Personal information
- Full name: Julie Caroline Dowling
- Nationality: Australia
- Born: 7 December 1959 (age 66)

Medal record
Athletics
Paralympic Games
| Gold medal – first place | 1984 New York/Stoke Mandeville | Women's Javelin 4 |

= Julie Dowling (athlete) =

Australian Paralympic athlete

Julie Caroline Van Keulen (née Dowling), BEM (born 7 December 1959) is an Australian Paralympic athlete.

==Biography==
Born in Tasmania, Dowling had a car accident as a teenager that left her paraplegic.

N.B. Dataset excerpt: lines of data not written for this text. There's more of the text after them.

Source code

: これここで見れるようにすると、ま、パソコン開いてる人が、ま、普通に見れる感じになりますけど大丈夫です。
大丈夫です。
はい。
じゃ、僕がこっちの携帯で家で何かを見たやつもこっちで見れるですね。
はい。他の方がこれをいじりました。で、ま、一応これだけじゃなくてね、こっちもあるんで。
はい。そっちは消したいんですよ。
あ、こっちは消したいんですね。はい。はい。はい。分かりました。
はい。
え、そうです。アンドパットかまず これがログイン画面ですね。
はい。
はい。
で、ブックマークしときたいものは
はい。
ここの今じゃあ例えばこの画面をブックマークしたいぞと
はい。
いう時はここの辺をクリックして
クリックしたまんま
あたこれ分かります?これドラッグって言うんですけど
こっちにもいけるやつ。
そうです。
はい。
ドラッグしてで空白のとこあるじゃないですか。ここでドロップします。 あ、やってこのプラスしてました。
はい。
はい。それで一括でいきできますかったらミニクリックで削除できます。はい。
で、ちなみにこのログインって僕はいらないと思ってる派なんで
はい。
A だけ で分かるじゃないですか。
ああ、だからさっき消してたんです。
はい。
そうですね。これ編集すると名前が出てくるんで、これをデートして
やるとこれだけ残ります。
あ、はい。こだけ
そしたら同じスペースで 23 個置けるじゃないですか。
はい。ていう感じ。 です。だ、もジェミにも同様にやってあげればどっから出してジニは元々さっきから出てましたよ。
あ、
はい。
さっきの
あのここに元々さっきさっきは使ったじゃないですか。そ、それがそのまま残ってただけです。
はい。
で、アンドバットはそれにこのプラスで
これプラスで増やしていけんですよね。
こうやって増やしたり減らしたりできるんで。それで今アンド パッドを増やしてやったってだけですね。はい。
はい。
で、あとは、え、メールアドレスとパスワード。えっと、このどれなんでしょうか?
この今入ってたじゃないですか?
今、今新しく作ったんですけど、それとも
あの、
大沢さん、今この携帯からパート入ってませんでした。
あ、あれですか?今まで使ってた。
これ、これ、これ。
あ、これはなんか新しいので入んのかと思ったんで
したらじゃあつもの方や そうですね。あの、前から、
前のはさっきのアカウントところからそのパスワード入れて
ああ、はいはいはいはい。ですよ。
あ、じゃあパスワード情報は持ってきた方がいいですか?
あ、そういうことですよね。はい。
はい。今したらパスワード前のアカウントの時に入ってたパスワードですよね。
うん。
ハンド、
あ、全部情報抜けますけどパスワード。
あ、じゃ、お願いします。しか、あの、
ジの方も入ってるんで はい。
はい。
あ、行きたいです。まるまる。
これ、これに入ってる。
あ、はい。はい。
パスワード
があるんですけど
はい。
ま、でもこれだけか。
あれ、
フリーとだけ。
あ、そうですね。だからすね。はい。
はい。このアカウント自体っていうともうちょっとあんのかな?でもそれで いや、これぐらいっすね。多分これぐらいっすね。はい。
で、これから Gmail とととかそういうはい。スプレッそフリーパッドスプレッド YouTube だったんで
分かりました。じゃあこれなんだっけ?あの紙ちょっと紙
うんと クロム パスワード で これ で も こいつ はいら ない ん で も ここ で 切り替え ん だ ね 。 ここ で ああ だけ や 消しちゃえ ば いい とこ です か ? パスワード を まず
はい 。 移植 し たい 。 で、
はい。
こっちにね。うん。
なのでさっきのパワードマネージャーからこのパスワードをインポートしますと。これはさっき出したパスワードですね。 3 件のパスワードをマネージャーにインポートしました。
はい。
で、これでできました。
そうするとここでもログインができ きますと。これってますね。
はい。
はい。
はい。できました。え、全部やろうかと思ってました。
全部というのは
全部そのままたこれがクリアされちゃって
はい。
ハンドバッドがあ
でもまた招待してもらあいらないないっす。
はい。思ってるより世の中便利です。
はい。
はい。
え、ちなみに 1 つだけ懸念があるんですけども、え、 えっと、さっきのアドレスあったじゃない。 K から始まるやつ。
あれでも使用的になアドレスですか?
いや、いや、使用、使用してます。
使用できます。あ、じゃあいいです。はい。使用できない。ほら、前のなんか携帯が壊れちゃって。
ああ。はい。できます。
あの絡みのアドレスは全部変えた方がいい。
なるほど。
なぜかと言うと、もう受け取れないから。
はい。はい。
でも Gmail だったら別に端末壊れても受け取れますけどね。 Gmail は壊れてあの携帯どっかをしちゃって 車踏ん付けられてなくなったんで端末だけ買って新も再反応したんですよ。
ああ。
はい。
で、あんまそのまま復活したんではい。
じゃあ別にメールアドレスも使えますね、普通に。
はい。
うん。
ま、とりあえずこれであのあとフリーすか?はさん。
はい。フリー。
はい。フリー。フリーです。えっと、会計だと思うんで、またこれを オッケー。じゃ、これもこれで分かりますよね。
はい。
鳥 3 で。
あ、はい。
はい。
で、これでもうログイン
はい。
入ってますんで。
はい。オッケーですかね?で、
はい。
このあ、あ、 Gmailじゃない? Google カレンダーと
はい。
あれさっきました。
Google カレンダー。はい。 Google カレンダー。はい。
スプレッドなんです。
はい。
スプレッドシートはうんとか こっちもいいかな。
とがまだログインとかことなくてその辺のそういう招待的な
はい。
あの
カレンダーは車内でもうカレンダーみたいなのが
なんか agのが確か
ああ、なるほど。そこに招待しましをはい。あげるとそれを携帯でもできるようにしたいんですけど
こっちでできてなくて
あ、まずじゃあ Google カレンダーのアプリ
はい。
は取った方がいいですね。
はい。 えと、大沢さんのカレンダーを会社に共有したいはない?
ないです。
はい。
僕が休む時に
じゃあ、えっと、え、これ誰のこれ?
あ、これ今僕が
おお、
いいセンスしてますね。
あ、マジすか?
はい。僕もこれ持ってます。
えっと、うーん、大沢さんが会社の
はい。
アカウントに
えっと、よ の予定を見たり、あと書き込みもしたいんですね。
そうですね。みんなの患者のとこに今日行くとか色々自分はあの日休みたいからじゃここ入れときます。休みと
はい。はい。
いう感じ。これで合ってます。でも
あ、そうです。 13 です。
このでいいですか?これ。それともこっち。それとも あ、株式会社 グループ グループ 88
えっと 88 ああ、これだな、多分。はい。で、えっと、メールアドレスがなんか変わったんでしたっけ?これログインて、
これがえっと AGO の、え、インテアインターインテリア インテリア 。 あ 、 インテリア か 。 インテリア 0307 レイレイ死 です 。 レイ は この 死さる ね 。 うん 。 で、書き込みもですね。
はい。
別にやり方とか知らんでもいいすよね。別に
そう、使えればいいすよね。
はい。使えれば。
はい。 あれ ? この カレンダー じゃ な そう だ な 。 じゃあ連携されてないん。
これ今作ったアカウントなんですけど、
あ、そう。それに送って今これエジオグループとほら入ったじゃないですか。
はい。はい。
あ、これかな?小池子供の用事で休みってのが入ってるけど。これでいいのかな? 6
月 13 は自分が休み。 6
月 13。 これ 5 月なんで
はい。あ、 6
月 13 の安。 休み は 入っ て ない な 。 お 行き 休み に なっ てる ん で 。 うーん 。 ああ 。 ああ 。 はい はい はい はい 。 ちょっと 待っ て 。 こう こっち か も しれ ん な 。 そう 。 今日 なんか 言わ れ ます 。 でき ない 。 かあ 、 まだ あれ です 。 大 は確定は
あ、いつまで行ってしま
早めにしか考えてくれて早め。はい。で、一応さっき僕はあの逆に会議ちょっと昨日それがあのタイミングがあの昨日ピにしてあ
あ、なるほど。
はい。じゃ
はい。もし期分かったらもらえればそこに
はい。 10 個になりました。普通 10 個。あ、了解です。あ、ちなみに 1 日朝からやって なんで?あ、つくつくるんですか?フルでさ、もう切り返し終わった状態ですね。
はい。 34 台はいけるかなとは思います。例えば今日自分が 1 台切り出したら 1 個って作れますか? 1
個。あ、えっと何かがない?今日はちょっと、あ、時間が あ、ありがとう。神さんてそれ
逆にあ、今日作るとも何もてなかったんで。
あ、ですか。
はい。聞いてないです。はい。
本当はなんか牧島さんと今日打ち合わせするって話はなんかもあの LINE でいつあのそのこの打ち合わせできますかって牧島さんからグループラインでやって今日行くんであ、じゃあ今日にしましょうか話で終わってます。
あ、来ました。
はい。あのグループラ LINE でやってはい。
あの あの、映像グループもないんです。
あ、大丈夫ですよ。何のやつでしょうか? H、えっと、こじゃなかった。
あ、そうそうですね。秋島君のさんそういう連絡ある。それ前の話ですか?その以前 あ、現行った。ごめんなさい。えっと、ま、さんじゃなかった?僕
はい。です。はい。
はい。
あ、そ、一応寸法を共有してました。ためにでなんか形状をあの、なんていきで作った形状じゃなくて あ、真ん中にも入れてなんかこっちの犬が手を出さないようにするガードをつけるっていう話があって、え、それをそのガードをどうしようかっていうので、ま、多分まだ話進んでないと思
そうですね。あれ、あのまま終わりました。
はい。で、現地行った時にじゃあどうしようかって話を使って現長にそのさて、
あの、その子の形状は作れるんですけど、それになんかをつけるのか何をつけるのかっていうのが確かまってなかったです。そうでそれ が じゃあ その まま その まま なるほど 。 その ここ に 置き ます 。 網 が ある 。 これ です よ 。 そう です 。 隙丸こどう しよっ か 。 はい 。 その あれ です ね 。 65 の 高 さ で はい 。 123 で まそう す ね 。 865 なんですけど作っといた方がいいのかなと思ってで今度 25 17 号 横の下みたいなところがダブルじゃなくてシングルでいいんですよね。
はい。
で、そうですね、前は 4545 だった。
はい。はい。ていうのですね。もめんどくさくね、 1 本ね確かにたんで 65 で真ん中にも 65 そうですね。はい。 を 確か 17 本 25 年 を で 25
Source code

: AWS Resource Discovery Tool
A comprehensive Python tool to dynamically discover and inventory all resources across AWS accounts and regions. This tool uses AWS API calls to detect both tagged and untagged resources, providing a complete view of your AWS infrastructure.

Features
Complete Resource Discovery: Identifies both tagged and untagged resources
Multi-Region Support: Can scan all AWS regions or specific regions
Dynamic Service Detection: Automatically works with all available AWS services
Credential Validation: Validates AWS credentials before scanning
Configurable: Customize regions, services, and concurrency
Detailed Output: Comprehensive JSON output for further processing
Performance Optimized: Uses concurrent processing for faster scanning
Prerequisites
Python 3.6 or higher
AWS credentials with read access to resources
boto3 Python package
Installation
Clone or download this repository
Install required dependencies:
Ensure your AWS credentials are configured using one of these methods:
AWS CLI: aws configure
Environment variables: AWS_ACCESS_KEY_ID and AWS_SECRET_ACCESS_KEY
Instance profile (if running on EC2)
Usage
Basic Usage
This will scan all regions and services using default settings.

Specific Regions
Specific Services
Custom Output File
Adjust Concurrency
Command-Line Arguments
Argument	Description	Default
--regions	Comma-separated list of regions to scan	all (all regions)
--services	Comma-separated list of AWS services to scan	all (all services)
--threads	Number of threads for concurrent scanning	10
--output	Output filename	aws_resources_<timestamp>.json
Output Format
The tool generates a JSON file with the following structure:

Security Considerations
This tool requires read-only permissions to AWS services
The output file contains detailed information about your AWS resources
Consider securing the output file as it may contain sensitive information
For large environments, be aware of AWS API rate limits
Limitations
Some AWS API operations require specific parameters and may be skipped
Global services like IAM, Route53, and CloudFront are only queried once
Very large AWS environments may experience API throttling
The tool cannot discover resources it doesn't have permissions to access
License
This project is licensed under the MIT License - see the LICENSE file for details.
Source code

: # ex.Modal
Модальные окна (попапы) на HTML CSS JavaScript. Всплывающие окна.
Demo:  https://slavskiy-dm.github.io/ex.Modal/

Her first national competition was the 1981 National Para Quad Games, where she won three gold medals and broke three Australian records in javelin, shot put and discus. She then competed at the 1982 FESPIC Games, where she won three gold medals at the same events, breaking a world record in the javelin. At the 1983 Stoke Mandeville Games, she won a gold medal in the javelin with yet another world record, a silver medal in the discus and a bronze medal in the shot put. At the 1984 New York/Stoke Mandeville Paralympics, she won a gold medal in the Women's Javelin 4 event, breaking a Paralympic record. She also finished fourth in the Women's Shot Put and Women's Discus. She retired from competition after the games.

==Recognition==
After the 1984 games, Dowling won three Mercury W.D. & H.O. Wills Star of Sport awards, a Sport Australia Award, a national Para Quad trophy for the best female athlete in international events, and a TAS TV Sportswoman of the Year Award. She was awarded the British Empire Medal (BEM) in the 1985 New Year Honours "for services to the physically handicapped." In 2005, she was inducted into the Tasmanian Sporting Hall of Fame.